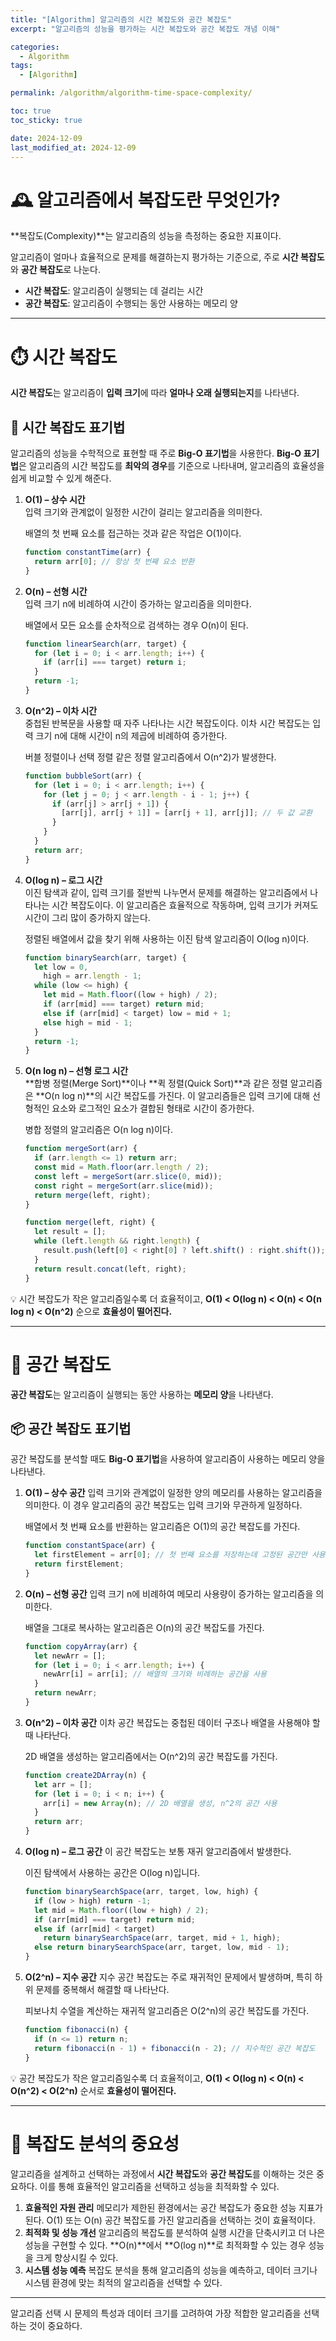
 ```yaml
---
title: "[Algorithm] 알고리즘의 시간 복잡도와 공간 복잡도"
excerpt: "알고리즘의 성능을 평가하는 시간 복잡도와 공간 복잡도 개념 이해"

categories:
  - Algorithm
tags:
  - [Algorithm]

permalink: /algorithm/algorithm-time-space-complexity/

toc: true
toc_sticky: true

date: 2024-12-09
last_modified_at: 2024-12-09
---
```


# 🕰️ 알고리즘에서 복잡도란 무엇인가?

**복잡도(Complexity)**는 알고리즘의 성능을 측정하는 중요한 지표이다.

알고리즘이 얼마나 효율적으로 문제를 해결하는지 평가하는 기준으로, 주로 **시간 복잡도**와 **공간 복잡도**로 나눈다.

- **시간 복잡도**: 알고리즘이 실행되는 데 걸리는 시간
- **공간 복잡도**: 알고리즘이 수행되는 동안 사용하는 메모리 양

---

# ⏱️ 시간 복잡도

**시간 복잡도**는 알고리즘이 **입력 크기**에 따라 **얼마나 오래 실행되는지**를 나타낸다.

## 🔢 시간 복잡도 표기법

알고리즘의 성능을 수학적으로 표현할 때 주로 **Big-O 표기법**을 사용한다. **Big-O 표기법**은 알고리즘의 시간 복잡도를 **최악의 경우**를 기준으로 나타내며, 알고리즘의 효율성을 쉽게 비교할 수 있게 해준다.

1. **O(1) – 상수 시간**  
   입력 크기와 관계없이 일정한 시간이 걸리는 알고리즘을 의미한다.

   배열의 첫 번째 요소를 접근하는 것과 같은 작업은 O(1)이다.

   ```javascript
   function constantTime(arr) {
     return arr[0]; // 항상 첫 번째 요소 반환
   }
   ```

2. **O(n) – 선형 시간**  
   입력 크기 n에 비례하여 시간이 증가하는 알고리즘을 의미한다.

   배열에서 모든 요소를 순차적으로 검색하는 경우 O(n)이 된다.

   ```javascript
   function linearSearch(arr, target) {
     for (let i = 0; i < arr.length; i++) {
       if (arr[i] === target) return i;
     }
     return -1;
   }
   ```

3. **O(n^2) – 이차 시간**  
   중첩된 반복문을 사용할 때 자주 나타나는 시간 복잡도이다. 이차 시간 복잡도는 입력 크기 n에 대해 시간이 n의 제곱에 비례하여 증가한다.

   버블 정렬이나 선택 정렬 같은 정렬 알고리즘에서 O(n^2)가 발생한다.

   ```javascript
   function bubbleSort(arr) {
     for (let i = 0; i < arr.length; i++) {
       for (let j = 0; j < arr.length - i - 1; j++) {
         if (arr[j] > arr[j + 1]) {
           [arr[j], arr[j + 1]] = [arr[j + 1], arr[j]]; // 두 값 교환
         }
       }
     }
     return arr;
   }
   ```

4. **O(log n) – 로그 시간**  
   이진 탐색과 같이, 입력 크기를 절반씩 나누면서 문제를 해결하는 알고리즘에서 나타나는 시간 복잡도이다. 이 알고리즘은 효율적으로 작동하며, 입력 크기가 커져도 시간이 그리 많이 증가하지 않는다.

   정렬된 배열에서 값을 찾기 위해 사용하는 이진 탐색 알고리즘이 O(log n)이다.

   ```javascript
   function binarySearch(arr, target) {
     let low = 0,
       high = arr.length - 1;
     while (low <= high) {
       let mid = Math.floor((low + high) / 2);
       if (arr[mid] === target) return mid;
       else if (arr[mid] < target) low = mid + 1;
       else high = mid - 1;
     }
     return -1;
   }
   ```

5. **O(n log n) – 선형 로그 시간**  
    **합병 정렬(Merge Sort)**이나 **퀵 정렬(Quick Sort)**과 같은 정렬 알고리즘은 **O(n log n)**의 시간 복잡도를 가진다. 이 알고리즘들은 입력 크기에 대해 선형적인 요소와 로그적인 요소가 결합된 형태로 시간이 증가한다.

   병합 정렬의 알고리즘은 O(n log n)이다.

   ```javascript
   function mergeSort(arr) {
     if (arr.length <= 1) return arr;
     const mid = Math.floor(arr.length / 2);
     const left = mergeSort(arr.slice(0, mid));
     const right = mergeSort(arr.slice(mid));
     return merge(left, right);
   }

   function merge(left, right) {
     let result = [];
     while (left.length && right.length) {
       result.push(left[0] < right[0] ? left.shift() : right.shift());
     }
     return result.concat(left, right);
   }
   ```

💡 시간 복잡도가 작은 알고리즘일수록 더 효율적이고, **O(1) < O(log n) < O(n) < O(n log n) < O(n^2)** 순으로 **효율성이 떨어진다.**

---

# 💾 공간 복잡도

**공간 복잡도**는 알고리즘이 실행되는 동안 사용하는 **메모리 양**을 나타낸다.

## 📦 공간 복잡도 표기법

공간 복잡도를 분석할 때도 **Big-O 표기법**을 사용하여 알고리즘이 사용하는 메모리 양을 나타낸다.

1. **O(1) – 상수 공간**
   입력 크기와 관계없이 일정한 양의 메모리를 사용하는 알고리즘을 의미한다. 이 경우 알고리즘의 공간 복잡도는 입력 크기와 무관하게 일정하다.

   배열에서 첫 번째 요소를 반환하는 알고리즘은 O(1)의 공간 복잡도를 가진다.

   ```javascript
   function constantSpace(arr) {
     let firstElement = arr[0]; // 첫 번째 요소를 저장하는데 고정된 공간만 사용
     return firstElement;
   }
   ```

2. **O(n) – 선형 공간**
   입력 크기 n에 비례하여 메모리 사용량이 증가하는 알고리즘을 의미한다.

   배열을 그대로 복사하는 알고리즘은 O(n)의 공간 복잡도를 가진다.

   ```javascript
   function copyArray(arr) {
     let newArr = [];
     for (let i = 0; i < arr.length; i++) {
       newArr[i] = arr[i]; // 배열의 크기와 비례하는 공간을 사용
     }
     return newArr;
   }
   ```

3. **O(n^2) – 이차 공간**
   이차 공간 복잡도는 중첩된 데이터 구조나 배열을 사용해야 할 때 나타난다.

   2D 배열을 생성하는 알고리즘에서는 O(n^2)의 공간 복잡도를 가진다.

   ```javascript
   function create2DArray(n) {
     let arr = [];
     for (let i = 0; i < n; i++) {
       arr[i] = new Array(n); // 2D 배열을 생성, n^2의 공간 사용
     }
     return arr;
   }
   ```

4. **O(log n) – 로그 공간**
   이 공간 복잡도는 보통 재귀 알고리즘에서 발생한다.

   이진 탐색에서 사용하는 공간은 O(log n)입니다.

   ```javascript
   function binarySearchSpace(arr, target, low, high) {
     if (low > high) return -1;
     let mid = Math.floor((low + high) / 2);
     if (arr[mid] === target) return mid;
     else if (arr[mid] < target)
       return binarySearchSpace(arr, target, mid + 1, high);
     else return binarySearchSpace(arr, target, low, mid - 1);
   }
   ```

5. **O(2^n) – 지수 공간**
   지수 공간 복잡도는 주로 재귀적인 문제에서 발생하며, 특히 하위 문제를 중복해서 해결할 때 나타난다.

   피보나치 수열을 계산하는 재귀적 알고리즘은 O(2^n)의 공간 복잡도를 가진다.

   ```javascript
   function fibonacci(n) {
     if (n <= 1) return n;
     return fibonacci(n - 1) + fibonacci(n - 2); // 지수적인 공간 복잡도
   }
   ```

💡 공간 복잡도가 작은 알고리즘일수록 더 효율적이고, **O(1) < O(log n) < O(n) < O(n^2) < O(2^n)** 순서로 **효율성이 떨어진다.**

---

# 🚀 복잡도 분석의 중요성

알고리즘을 설계하고 선택하는 과정에서 **시간 복잡도**와 **공간 복잡도**를 이해하는 것은 중요하다. 이를 통해 효율적인 알고리즘을 선택하고 성능을 최적화할 수 있다.

1. **효율적인 자원 관리**
   메모리가 제한된 환경에서는 공간 복잡도가 중요한 성능 지표가 된다. O(1) 또는 O(n) 공간 복잡도를 가진 알고리즘을 선택하는 것이 효율적이다.
2. **최적화 및 성능 개선**
   알고리즘의 복잡도를 분석하여 실행 시간을 단축시키고 더 나은 성능을 구현할 수 있다. **O(n)**에서 **O(log n)**로 최적화할 수 있는 경우 성능을 크게 향상시킬 수 있다.
3. **시스템 성능 예측**
   복잡도 분석을 통해 알고리즘의 성능을 예측하고, 데이터 크기나 시스템 환경에 맞는 최적의 알고리즘을 선택할 수 있다.

---

알고리즘 선택 시 문제의 특성과 데이터 크기를 고려하여 가장 적합한 알고리즘을 선택하는 것이 중요하다.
**********
** The task **
The answer must consist of every line from the listing above that includes the word "효율성이".

** Result for this task **
💡 시간 복잡도가 작은 알고리즘일수록 더 효율적이고, **O(1) < O(log n) < O(n) < O(n log n) < O(n^2)** 순으로 **효율성이 떨어진다.**
💡 공간 복잡도가 작은 알고리즘일수록 더 효율적이고, **O(1) < O(log n) < O(n) < O(n^2) < O(2^n)** 순서로 **효율성이 떨어진다.**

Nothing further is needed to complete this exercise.